Task details: Return verbatim the run of lines that opens with the line holding "kubectl -n argocd" and closes with the last line of the records.
(Data listing)
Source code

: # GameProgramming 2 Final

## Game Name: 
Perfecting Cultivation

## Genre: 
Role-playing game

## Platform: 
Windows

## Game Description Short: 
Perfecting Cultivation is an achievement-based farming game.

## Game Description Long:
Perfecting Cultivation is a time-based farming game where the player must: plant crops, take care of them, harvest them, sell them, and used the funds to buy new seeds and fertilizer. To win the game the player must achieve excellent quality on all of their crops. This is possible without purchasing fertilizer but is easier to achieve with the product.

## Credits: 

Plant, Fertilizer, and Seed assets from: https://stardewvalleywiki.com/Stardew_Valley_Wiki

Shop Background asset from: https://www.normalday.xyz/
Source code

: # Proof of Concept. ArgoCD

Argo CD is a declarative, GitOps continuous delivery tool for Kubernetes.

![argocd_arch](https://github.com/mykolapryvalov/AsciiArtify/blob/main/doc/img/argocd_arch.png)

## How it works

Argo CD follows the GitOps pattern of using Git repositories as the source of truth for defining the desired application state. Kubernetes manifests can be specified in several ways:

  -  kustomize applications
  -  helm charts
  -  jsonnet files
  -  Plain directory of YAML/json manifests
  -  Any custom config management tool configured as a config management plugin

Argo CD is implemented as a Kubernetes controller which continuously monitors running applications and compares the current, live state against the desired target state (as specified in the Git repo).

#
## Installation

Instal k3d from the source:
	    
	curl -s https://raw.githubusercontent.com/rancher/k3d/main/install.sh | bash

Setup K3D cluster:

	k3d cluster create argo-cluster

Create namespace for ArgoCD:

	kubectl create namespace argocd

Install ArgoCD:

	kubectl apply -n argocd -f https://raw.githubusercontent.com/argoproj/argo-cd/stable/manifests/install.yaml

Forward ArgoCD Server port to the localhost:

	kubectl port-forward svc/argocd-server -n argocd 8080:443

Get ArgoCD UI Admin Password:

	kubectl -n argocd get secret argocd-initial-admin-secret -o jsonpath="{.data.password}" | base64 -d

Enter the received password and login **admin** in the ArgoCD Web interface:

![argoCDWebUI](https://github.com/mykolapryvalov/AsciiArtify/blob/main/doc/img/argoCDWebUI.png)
(End Data listing)
Task answer:
	kubectl -n argocd get secret argocd-initial-admin-secret -o jsonpath="{.data.password}" | base64 -d

Enter the received password and login **admin** in the ArgoCD Web interface:

![argoCDWebUI](https://github.com/mykolapryvalov/AsciiArtify/blob/main/doc/img/argoCDWebUI.png)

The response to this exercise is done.